In a recent interview with the Toronto Star, Assembly of First Nations National Chief Perry Bellegarde was asked to rate the relationship between the current Conservative government and Canada’s aboriginal people on a scale of one to 10.
While the AFN nation chief said it would not be a 10 or a one, he added the score would be pretty low.
The main parties running in this federal election are all looking to raise that number should they form the next government.
As a result, while aboriginal issue platform policies have not been fully released by the parties, promises of support for the country’s aboriginal population have already been made.
The Conservatives, in the most recent federal budget, included $200 million over five years to help First Nations, $215 million over five years to provide skills and development training for aboriginal people, and $34 million over five years to help the Canadian Environmental Assessment Agency support consultations with indigenous peoples over resource management issues.
An earlier commitment by the government pledged $500 million over seven years to improve on-reserve school infrastructure.
Meanwhile, NDP leader Thomas Mulcair, prior to releasing his party’s aboriginal platform, has vowed to set up a national inquiry into the issue of missing and murdered aboriginal women within the first 100 days of an NDP government taking power and creation of a cabinet-level committee to make sure treaty rights, inherent rights and Canada’s international obligations to its First Nations are met when government decisions are made.
The party’s aboriginal platform is expected to include promises of more money for First Nations’ education and infrastructure on reserves.
As government, the Greens say they will restore the $5.1 billion commitment and the specifics of the Kelowna Accord, which was reached between federal and provincial, territorial and First Nations governments in Canada in November 2005.

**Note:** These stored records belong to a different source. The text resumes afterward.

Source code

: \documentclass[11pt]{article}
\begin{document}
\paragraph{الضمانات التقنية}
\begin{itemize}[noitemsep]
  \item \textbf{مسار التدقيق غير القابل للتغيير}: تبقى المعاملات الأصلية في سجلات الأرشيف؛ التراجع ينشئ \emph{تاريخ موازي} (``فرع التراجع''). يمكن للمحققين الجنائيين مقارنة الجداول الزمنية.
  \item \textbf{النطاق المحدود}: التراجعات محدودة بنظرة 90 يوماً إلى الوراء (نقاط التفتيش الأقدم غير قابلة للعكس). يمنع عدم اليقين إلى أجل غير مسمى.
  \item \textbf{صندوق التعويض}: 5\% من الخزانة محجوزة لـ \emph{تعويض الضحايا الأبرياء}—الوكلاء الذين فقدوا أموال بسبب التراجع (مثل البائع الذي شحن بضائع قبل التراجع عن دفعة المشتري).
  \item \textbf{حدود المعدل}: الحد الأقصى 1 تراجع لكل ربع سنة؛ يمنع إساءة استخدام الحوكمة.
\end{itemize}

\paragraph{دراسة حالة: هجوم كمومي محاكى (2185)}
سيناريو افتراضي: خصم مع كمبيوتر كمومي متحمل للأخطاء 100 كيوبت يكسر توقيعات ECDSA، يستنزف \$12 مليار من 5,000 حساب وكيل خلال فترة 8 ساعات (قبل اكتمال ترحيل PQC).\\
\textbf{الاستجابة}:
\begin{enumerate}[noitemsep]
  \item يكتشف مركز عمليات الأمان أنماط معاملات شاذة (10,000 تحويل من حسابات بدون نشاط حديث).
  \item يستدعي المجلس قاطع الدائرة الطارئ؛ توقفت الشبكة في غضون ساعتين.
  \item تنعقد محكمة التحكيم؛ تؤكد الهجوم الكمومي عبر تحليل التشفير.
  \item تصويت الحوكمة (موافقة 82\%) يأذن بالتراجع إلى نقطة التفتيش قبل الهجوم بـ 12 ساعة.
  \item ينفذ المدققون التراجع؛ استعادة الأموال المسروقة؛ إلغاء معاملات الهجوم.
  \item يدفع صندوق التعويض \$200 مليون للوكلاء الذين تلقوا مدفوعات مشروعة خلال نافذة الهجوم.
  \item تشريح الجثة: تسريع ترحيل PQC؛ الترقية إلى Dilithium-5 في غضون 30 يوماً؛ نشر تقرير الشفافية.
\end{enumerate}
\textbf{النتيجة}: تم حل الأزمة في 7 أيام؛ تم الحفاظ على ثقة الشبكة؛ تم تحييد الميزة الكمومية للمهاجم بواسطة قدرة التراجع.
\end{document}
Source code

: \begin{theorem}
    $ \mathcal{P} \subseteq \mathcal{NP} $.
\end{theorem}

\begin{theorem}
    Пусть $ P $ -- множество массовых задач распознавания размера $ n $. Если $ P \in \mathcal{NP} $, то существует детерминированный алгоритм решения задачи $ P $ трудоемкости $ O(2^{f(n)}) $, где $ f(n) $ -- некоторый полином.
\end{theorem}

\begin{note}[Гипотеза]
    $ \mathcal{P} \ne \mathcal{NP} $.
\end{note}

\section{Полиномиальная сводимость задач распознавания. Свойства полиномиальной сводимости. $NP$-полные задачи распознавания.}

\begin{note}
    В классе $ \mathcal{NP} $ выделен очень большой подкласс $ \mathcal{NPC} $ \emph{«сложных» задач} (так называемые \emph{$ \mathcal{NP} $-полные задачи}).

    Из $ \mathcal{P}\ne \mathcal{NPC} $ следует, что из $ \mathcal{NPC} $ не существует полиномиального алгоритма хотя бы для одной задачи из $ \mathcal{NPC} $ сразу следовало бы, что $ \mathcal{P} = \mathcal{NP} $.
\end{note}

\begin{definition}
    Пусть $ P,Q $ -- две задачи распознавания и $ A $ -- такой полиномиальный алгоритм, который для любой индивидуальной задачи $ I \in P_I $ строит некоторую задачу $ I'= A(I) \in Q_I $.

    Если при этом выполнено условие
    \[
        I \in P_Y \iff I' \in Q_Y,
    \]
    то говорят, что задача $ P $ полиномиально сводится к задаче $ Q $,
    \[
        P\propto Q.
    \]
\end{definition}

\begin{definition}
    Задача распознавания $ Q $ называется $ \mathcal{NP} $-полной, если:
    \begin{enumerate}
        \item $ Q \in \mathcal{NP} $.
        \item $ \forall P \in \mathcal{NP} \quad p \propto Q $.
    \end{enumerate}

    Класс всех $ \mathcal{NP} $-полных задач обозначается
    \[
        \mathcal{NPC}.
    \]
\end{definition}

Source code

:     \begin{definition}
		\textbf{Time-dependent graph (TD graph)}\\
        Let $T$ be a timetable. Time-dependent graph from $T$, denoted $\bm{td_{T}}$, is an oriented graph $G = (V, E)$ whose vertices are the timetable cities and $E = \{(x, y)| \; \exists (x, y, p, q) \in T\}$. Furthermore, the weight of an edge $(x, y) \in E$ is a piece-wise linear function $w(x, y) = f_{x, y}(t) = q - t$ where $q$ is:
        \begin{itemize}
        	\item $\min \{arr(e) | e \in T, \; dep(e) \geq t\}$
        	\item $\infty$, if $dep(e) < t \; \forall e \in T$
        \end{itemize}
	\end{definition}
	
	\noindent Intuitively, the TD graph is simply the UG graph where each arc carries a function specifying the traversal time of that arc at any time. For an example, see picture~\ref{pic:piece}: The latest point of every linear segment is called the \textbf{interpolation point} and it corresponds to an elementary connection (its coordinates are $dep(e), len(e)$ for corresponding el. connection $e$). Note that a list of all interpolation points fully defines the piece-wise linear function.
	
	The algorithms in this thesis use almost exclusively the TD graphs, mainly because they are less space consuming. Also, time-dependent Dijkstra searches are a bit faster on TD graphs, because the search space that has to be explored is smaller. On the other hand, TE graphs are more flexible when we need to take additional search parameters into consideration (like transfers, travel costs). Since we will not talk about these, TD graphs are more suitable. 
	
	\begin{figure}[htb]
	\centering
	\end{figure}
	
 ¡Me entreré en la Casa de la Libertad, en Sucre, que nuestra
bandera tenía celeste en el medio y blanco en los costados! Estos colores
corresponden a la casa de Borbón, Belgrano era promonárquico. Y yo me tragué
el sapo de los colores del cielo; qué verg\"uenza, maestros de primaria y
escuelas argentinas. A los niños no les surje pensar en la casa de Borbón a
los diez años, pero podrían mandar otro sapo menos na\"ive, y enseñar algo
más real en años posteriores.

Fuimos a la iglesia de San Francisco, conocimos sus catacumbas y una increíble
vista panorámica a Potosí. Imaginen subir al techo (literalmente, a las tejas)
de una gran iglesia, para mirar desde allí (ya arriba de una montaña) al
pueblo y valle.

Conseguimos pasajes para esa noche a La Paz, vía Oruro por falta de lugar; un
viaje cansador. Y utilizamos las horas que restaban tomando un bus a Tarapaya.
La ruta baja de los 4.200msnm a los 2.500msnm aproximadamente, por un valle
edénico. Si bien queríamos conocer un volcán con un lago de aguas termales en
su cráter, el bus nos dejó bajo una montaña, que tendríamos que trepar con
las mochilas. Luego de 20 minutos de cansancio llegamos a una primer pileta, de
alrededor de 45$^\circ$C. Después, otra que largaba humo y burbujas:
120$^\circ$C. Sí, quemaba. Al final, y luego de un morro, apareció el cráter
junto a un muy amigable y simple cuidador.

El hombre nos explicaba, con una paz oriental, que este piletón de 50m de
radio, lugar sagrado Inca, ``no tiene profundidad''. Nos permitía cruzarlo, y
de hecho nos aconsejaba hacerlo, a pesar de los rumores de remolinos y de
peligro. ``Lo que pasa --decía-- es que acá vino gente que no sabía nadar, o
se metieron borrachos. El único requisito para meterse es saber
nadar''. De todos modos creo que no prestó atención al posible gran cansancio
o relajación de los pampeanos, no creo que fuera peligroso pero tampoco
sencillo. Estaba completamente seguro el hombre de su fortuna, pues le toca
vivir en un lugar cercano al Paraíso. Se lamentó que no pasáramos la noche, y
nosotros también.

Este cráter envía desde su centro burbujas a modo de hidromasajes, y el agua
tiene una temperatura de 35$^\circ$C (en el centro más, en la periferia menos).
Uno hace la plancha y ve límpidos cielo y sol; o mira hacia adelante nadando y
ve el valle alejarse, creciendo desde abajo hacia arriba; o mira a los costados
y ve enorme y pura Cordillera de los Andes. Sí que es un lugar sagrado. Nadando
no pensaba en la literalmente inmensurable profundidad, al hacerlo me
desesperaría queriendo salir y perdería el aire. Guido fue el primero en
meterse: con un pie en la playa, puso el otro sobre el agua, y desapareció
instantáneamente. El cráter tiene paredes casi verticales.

The Greens propose to increase access for First Nations education by removing the two per cent funding cap and fully funding the program back log at a cost of $424 million
They’d also ensure that Canada upholds the UN Declaration on the Rights of Indigenous People and launch a full inquiry into missing and murdered Aboriginal women;
Liberal leader Justin Trudeau has already promised $2.6 billion in spending on First Nations issues, including $515 million per year in core funding for kindergarten to Grade 12 education on reserves.

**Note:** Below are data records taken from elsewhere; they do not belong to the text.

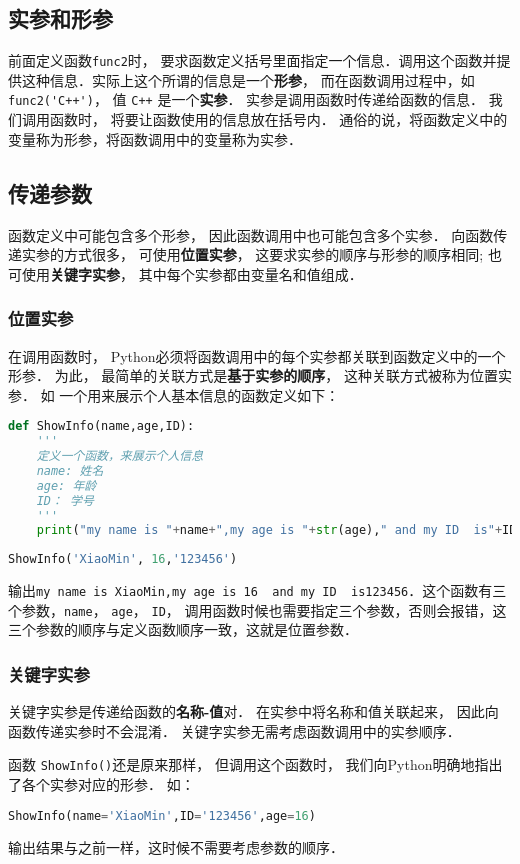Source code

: \subsection{实参和形参}
前面定义函数\verb|func2|时， 要求函数定义括号里面指定一个信息．调用这个函数并提供这种信息．实际上这个所谓的信息是一个\textbf{形参}， 而在函数调用过程中，如\verb|func2('C++')|， 值 \verb|C++| 是一个\textbf{实参}． 实参是调用函数时传递给函数的信息． 我们调用函数时， 将要让函数使用的信息放在括号内． 通俗的说，将函数定义中的变量称为形参，将函数调用中的变量称为实参．

\subsection{传递参数}
函数定义中可能包含多个形参， 因此函数调用中也可能包含多个实参． 向函数传递实参的方式很多， 可使用\textbf{位置实参}， 这要求实参的顺序与形参的顺序相同; 也可使用\textbf{关键字实参}， 其中每个实参都由变量名和值组成．
\subsubsection{位置实参}
在调用函数时， Python必须将函数调用中的每个实参都关联到函数定义中的一个形参． 为此， 最简单的关联方式是\textbf{基于实参的顺序}， 这种关联方式被称为位置实参． 如
一个用来展示个人基本信息的函数定义如下：
\begin{lstlisting}[language=python]
def ShowInfo(name,age,ID):
    '''
    定义一个函数，来展示个人信息
    name: 姓名
    age: 年龄
    ID： 学号
    '''
    print("my name is "+name+",my age is "+str(age)," and my ID  is"+ID)
\end{lstlisting}
\begin{lstlisting}[language=python]
ShowInfo('XiaoMin', 16,'123456')
\end{lstlisting}
输出\verb|my name is XiaoMin,my age is 16  and my ID  is123456|．这个函数有三个参数，\verb|name|， \verb|age|， \verb|ID|， 调用函数时候也需要指定三个参数，否则会报错，这三个参数的顺序与定义函数顺序一致，这就是位置参数．
\subsubsection{关键字实参}
关键字实参是传递给函数的\textbf{名称-值}对． 在实参中将名称和值关联起来， 因此向函数传递实参时不会混淆． 关键字实参无需考虑函数调用中的实参顺序．

函数 \verb|ShowInfo()|还是原来那样， 但调用这个函数时， 我们向Python明确地指出了各个实参对应的形参． 如：
\begin{lstlisting}[language=python]
ShowInfo(name='XiaoMin',ID='123456',age=16)
\end{lstlisting}
输出结果与之前一样，这时候不需要考虑参数的顺序．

That figure would rise to $750 million per year by the end of the Liberals’ first term in office.
Another $500 million over three years has been promised for school infrastructure on reserves and $50 million more per year in financial assistance for aboriginal students attending post-secondary education.
Trudeau has also pledged to implement all the recommendations made by the Truth and Reconciliation Commission and call a national public inquiry into the issue of murdered and missing aboriginal women.
Speaking at an all-candidates forum at UBC Okanagan on Wednesday, Kelowna-Lake-Country Liberal candidate Stephen Fuhr said for him the issue of dealing with aboriginal issues goes beyond simply dollar and cents. It is a moral one.
“(The federal government) made agreements and (it) has to live up to them,” he said.
“We have a constitutional responsibility here, but it is also the right thing to do.”
Conservative candidate Ron Cannan told the Kelowna Capital News as the MP for the last nine years, he has developed a good working relationship with leaders of both the Westbank First Nation and the Okanagan Indian Band, one that has seen results, such as more money for skills training for aboriginal students at both Okanagan College and UBCO and on-reserve infrastructure for the Okanagan Indian Band.
He said while concerns voiced elsewhere about federal changes made to voting identification requirements that some feel will adversely affect aboriginal people voting in this election have never been raised with him, he expects issues concerning more assistance for Canada’s First Nations will be a focus if the Conservatives are re-elected to government.
The NDP candidate running in the Kelowna-Lake Country riding, Norah Bowman told the all-candidates gathering at UBCO she was proud her party would immediately launch a national public inquiry into the issue of murdered and missing aboriginal women in Canada if it forms the next government.